## [Task]
Whenever the word "OSSIA" appears in a line of the data below, copy that line.

## [Information shown]
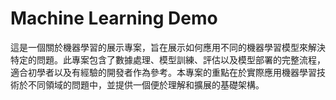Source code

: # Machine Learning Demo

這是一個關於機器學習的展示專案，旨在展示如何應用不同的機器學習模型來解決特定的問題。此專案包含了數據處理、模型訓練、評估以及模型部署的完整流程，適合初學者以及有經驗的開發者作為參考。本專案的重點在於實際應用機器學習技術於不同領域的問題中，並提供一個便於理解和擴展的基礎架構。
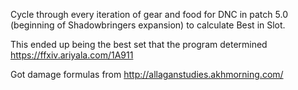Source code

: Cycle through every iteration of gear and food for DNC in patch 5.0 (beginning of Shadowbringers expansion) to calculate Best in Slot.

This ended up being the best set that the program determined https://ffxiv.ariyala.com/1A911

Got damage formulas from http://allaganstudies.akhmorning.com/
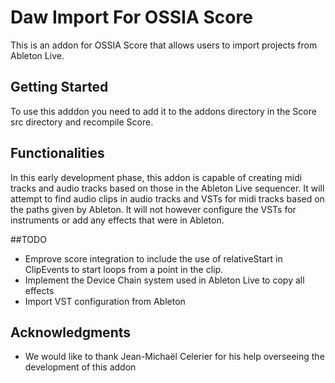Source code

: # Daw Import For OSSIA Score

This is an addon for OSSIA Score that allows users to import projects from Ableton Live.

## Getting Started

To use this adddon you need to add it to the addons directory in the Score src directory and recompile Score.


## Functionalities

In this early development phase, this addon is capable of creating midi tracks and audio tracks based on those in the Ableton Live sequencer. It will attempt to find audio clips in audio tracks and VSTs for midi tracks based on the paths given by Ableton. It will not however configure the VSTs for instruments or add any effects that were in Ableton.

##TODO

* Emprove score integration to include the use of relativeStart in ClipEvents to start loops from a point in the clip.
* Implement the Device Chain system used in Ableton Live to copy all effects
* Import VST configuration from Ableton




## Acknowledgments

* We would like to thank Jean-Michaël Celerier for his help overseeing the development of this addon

--

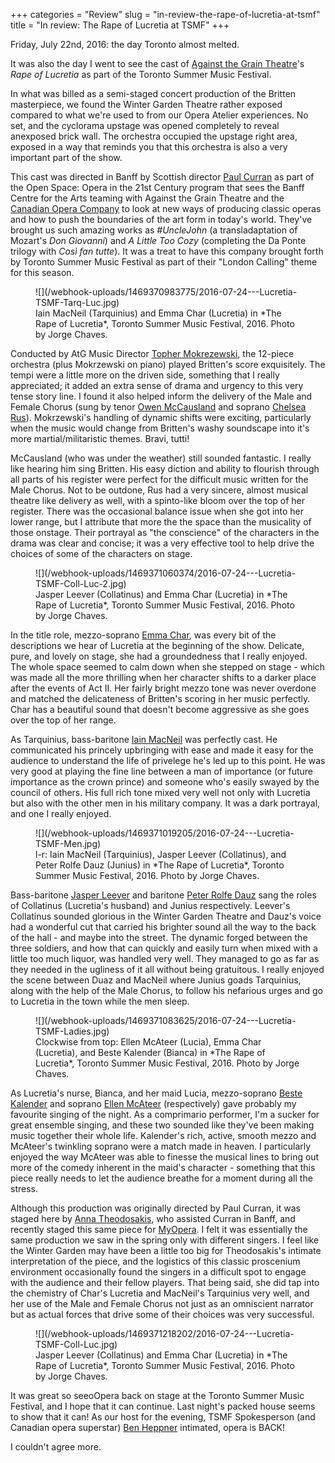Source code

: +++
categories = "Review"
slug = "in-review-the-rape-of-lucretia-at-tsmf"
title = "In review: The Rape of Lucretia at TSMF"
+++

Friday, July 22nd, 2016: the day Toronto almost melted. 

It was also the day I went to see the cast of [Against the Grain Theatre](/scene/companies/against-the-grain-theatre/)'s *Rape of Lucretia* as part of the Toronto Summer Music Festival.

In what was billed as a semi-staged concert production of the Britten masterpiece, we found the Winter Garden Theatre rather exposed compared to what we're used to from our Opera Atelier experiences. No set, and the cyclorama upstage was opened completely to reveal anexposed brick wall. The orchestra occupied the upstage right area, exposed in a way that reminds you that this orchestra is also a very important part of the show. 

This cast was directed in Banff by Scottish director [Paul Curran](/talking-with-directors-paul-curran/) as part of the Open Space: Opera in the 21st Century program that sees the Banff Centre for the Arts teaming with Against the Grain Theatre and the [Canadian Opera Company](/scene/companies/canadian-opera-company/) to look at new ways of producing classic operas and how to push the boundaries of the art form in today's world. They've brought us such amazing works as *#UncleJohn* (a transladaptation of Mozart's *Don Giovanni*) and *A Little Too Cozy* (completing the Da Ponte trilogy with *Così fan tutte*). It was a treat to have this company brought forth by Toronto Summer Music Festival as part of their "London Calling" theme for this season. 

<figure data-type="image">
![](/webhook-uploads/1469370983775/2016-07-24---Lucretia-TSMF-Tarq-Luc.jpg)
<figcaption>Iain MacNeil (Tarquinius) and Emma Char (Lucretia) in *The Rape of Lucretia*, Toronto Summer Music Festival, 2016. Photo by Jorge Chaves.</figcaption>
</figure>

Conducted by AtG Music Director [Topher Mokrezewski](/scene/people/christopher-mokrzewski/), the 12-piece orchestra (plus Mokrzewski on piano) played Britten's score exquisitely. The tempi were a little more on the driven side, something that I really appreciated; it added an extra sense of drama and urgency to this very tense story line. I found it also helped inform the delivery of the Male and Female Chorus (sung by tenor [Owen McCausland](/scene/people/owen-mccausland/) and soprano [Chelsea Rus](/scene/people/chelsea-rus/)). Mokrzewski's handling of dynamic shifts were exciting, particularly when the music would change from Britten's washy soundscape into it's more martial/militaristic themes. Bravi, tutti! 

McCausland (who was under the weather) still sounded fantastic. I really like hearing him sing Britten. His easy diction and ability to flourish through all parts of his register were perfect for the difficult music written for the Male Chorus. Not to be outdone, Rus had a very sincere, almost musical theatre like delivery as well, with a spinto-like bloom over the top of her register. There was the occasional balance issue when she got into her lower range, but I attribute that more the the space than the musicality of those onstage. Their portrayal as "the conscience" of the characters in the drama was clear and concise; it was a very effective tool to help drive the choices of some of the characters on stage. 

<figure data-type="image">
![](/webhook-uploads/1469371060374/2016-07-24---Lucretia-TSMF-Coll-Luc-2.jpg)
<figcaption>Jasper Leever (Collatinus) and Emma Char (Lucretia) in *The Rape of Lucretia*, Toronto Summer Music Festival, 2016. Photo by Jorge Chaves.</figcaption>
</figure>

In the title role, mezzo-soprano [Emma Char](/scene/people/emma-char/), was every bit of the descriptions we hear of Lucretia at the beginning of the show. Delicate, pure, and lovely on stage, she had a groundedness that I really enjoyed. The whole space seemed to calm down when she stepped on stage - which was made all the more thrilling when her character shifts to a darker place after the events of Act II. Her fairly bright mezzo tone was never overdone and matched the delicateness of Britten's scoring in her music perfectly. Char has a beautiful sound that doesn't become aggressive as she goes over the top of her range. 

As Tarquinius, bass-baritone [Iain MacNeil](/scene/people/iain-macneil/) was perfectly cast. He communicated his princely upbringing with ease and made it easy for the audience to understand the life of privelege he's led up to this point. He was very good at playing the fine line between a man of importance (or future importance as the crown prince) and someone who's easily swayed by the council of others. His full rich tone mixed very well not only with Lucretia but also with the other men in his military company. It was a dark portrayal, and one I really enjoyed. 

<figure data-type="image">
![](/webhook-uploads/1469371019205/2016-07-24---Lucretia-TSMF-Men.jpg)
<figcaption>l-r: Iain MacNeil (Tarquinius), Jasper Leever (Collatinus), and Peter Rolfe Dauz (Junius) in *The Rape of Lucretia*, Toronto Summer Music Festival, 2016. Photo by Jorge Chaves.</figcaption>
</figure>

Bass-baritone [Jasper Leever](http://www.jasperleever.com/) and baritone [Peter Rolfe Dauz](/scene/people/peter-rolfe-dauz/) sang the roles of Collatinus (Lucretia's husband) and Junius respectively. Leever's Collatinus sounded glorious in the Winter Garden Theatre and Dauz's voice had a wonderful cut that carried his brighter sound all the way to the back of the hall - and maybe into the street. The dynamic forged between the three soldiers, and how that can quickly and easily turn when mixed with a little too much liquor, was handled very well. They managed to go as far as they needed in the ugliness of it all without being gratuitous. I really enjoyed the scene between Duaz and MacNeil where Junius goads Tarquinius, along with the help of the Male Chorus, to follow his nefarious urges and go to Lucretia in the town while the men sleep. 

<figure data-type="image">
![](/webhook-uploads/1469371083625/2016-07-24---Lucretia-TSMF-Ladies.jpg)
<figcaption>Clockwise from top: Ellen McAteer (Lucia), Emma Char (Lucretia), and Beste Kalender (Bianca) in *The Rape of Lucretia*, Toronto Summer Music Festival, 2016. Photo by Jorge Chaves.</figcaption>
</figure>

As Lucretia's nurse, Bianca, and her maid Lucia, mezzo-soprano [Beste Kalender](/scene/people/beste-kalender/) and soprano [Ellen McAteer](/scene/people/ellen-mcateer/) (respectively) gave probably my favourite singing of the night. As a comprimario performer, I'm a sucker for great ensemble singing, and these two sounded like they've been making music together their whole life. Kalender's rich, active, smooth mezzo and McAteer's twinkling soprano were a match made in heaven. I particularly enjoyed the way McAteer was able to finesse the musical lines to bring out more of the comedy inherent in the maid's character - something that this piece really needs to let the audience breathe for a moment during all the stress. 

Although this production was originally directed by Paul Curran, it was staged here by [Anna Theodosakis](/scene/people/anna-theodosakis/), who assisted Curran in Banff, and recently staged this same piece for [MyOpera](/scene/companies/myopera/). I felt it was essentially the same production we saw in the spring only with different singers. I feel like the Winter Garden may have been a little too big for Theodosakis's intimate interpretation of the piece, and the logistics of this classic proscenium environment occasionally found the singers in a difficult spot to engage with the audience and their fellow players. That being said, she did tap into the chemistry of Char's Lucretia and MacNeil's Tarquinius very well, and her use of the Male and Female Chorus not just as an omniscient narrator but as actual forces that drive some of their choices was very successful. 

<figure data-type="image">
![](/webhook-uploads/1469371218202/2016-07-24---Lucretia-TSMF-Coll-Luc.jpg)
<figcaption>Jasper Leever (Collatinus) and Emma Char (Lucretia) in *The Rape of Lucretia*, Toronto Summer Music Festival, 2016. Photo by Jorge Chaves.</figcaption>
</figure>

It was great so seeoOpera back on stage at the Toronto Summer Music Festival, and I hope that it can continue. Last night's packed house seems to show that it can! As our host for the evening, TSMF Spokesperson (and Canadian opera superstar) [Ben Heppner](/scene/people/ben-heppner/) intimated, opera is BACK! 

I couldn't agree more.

## [Response to this exercise]
: # Daw Import For OSSIA Score
This is an addon for OSSIA Score that allows users to import projects from Ableton Live.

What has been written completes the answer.